Beyond Blanchard’s problems on land, the problems out on the water continue. James Santiny has been shrimping the Gulf waters since he was 9 years old, and he said right now is the worst he has ever seen.
His latest catch was four buckets of small shrimp after a three-hour drag. That pales in comparison to the 12 to 15 buckets he pulled in pre-oil spill.
“We (are) just not seeing the potential in the shrimp that we usually do,” Santiny said. “(It) could put you in a hole. You know, if you don’t make your expense and everything, it could put you back, far.”
And Santiny said if things don’t turn around soon, he and others like him won’t survive financially.
“To me, if the tourists don’t come back and buy the shrimp, we (are) going to be out of business,” Santiny said.
Jefferson Parish Council President Tom Capella knows Grand Isle cannot handle another lost tourist season.
“The island’s back, but as you see, from the restaurant people to the shrimpers, business is slow. They’re hurting,” Capella said.
But there are reasons to be optimistic. An aerial view of the island shows just how far the beaches have come since last summer, with miles and miles of clean sand.
Some say it’s the best they’ve ever seen the beach, and Yahoo! Travel recently named it one of the top 10 winter beach retreats in America, joining beaches in Hawaii, Puerto Rico, California and Florida.

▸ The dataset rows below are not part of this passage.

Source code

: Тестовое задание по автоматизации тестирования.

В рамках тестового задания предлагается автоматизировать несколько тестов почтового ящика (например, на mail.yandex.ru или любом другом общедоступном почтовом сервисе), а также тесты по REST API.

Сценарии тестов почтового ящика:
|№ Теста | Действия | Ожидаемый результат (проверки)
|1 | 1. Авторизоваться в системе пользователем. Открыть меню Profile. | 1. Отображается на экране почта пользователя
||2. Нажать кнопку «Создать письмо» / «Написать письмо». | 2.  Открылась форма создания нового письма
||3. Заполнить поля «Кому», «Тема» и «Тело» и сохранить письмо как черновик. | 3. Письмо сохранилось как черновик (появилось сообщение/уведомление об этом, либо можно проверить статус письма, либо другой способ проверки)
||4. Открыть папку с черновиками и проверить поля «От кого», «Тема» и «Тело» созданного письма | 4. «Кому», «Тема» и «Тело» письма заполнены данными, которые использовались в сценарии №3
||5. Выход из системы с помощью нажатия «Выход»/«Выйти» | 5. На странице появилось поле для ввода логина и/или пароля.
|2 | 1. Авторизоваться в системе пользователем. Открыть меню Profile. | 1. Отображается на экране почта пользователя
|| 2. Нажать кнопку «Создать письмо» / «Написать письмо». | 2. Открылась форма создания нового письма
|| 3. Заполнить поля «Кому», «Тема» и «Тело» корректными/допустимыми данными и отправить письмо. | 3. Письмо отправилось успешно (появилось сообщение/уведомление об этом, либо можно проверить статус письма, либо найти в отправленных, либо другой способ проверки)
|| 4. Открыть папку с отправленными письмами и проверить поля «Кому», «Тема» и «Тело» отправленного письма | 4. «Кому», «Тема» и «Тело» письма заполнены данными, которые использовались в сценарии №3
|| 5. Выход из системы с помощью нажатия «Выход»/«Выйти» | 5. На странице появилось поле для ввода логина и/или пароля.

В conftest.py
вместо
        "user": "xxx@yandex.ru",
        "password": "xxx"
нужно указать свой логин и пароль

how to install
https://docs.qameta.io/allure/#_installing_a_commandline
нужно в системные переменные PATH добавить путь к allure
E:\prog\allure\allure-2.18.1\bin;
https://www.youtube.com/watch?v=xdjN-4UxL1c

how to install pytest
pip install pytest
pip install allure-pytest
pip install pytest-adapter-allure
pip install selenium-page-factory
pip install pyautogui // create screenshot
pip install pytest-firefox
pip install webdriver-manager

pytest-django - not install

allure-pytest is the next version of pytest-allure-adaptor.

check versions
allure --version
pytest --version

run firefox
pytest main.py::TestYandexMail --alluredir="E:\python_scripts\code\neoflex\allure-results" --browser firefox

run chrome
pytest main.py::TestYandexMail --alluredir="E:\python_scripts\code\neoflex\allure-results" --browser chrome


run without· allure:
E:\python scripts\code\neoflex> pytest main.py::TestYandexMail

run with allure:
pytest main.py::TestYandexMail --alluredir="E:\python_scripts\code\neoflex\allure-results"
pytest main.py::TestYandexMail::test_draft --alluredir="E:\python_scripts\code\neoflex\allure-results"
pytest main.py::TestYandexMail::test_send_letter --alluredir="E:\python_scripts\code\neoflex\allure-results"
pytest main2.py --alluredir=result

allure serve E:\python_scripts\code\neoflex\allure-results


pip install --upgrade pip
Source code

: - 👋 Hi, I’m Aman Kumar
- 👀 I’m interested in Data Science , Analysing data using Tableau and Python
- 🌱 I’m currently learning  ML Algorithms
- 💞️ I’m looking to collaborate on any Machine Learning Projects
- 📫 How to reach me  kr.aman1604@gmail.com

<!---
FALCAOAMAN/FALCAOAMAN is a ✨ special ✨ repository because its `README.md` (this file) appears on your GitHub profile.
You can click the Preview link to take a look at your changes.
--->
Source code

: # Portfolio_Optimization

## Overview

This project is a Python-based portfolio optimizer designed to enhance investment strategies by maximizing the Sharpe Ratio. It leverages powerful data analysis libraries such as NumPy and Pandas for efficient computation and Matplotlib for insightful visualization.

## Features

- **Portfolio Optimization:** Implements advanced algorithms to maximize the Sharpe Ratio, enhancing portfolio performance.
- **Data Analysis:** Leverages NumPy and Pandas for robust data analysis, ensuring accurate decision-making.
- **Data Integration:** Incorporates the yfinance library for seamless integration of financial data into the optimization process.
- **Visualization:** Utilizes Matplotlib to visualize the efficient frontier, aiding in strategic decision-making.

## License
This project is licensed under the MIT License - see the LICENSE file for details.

At the peak of the spill, there were 6,000-7,000 cleanup workers on the beach. A little more than 300 remain. And Mayor David Camardelle hopes they’ll be gone by the end of February, replaced by tourists returning to the island.
“We (are) going to be ready. I can promise you we are (going to) be ready,” Camardelle said. “We need our tourists back. We need everybody to come back in Grand Isle.”
And if the people come back, the money comes back. That bodes well for those who work on the island.
“The summer is really good. It carries you over for the winter time,” said Gina Chiasson, who works at Sarah’s Restaurant. “Last year wasn’t like that. It was really bad.”
That bad year likely will never be forgotten on Grand Isle, nor will the hostility toward BP.
“It was too expensive for BP to pick up the oil. They left the oil here,” Blanchard said. “The oil’s still all around us over here. People are getting sick down here. You know, I think I’m going to see tar balls for the rest of my life coming up on the beach at Grand Isle.”
Jefferson Parish is holding a job training session to help those affected by the spill. The free session is next Wednesday at 11 a.m. at the Grand Isle Community Center.